Described as ‘a Chinese spiritual practice that combines meditation and qigong exercises with a moral philosophy centered on the tenets of truthfulness, compassion and forbearance’, it seems an odd addition to verses otherwise powered by words like ‘hate’, ‘iron fist’, ‘hell’ and ‘masturbation’. Perhaps Axl was merely applying a bit of yin to his yang?
It hardly mattered. Not when placed in the context of meatier fare such as ‘There Was A Time’ – with a breathtaking build-up that eclipses the song’s hopelessly puerile acronym – and the poppy tunefulness of ‘Catcher In The Rye’ revealed a provocative cinematic vision tailor-made for the new generation of ear-bud listeners.
Nevertheless Chinese Democracy was confounding for those who had been chomping at the bit to pass judgment on it; for many, it became a creeper album that divulged new secrets with each progressive listen. For others it was a mystery wrapped within a mania. Compared to historically similar overworked classics it yielded no obvious hits. When, in 1976, Fleetwood Mac had entered the studio with unlimited time and money at their disposal they emerged a year later with Rumours, one of the best-selling records in history.
This though was different. Notoriously averse to speaking with the media, Axl granted an interview to Jonathan Cohen of Billboard magazine in February, 2009, in which the singer explained the album’s withering delay with a now familiar raft of excuses. “There aren’t too many issues of the hundreds [we ran into] that happened as quickly as anyone would have preferred, from building my studio; finding the right players; never did find a producer; still don’t have real record company involvement or support; to getting it out and mixed and mastered.”
In short, everybody’s fault but Axl’s. Didn’t he already have the right ‘players’ in Slash, Duff, Izzy and Matt? But that was a stupid question. Axl also expressed satisfaction with the final product while seeming to address criticisms that perhaps the original GN’R line-up might have put the album out more quickly, by pointing out, “It’s the right record and I couldn’t ask for more in that regard. Could have been a more enjoyable journey, but it’s there now. The art comes first. It dictates if not the course [then] the destination artistically.

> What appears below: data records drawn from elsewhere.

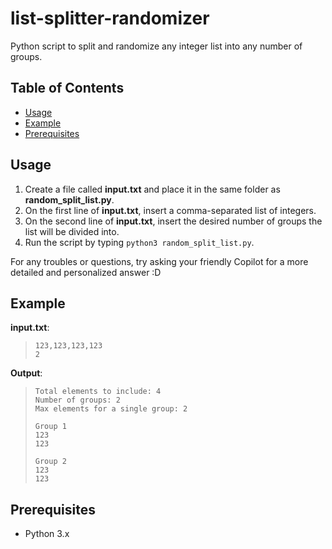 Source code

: # list-splitter-randomizer
Python script to split and randomize any integer list into any number of groups.

## Table of Contents
- [Usage](#usage)
- [Example](#example)
- [Prerequisites](#prerequisites)

## Usage
1. Create a file called **input.txt** and place it in the same folder as **random_split_list.py**.
2. On the first line of **input.txt**, insert a comma-separated list of integers.
3. On the second line of **input.txt**, insert the desired number of groups the list will be divided into.
4. Run the script by typing `python3 random_split_list.py`.

For any troubles or questions, try asking your friendly Copilot for a more detailed and personalized answer :D

## Example
**input.txt**:

> ```
> 123,123,123,123
> 2
> ```

**Output**:

> ```
> Total elements to include: 4
> Number of groups: 2
> Max elements for a single group: 2
>
> Group 1
> 123
> 123
>
> Group 2
> 123
> 123
> ```

## Prerequisites
- Python 3.x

“For me, once the real accompanying artwork is there with a few videos and some touring, the package was achieved and delivered. And to do so at this level in terms of quality, both artistic and performance-wise, both on record and live, is something that’s a miracle at minimum and something that wouldn’t have happened, no matter how anyone tries to convince others, with old Guns, regardless of anyone’s intentions. It was just as ugly in old Guns, regardless of our success.”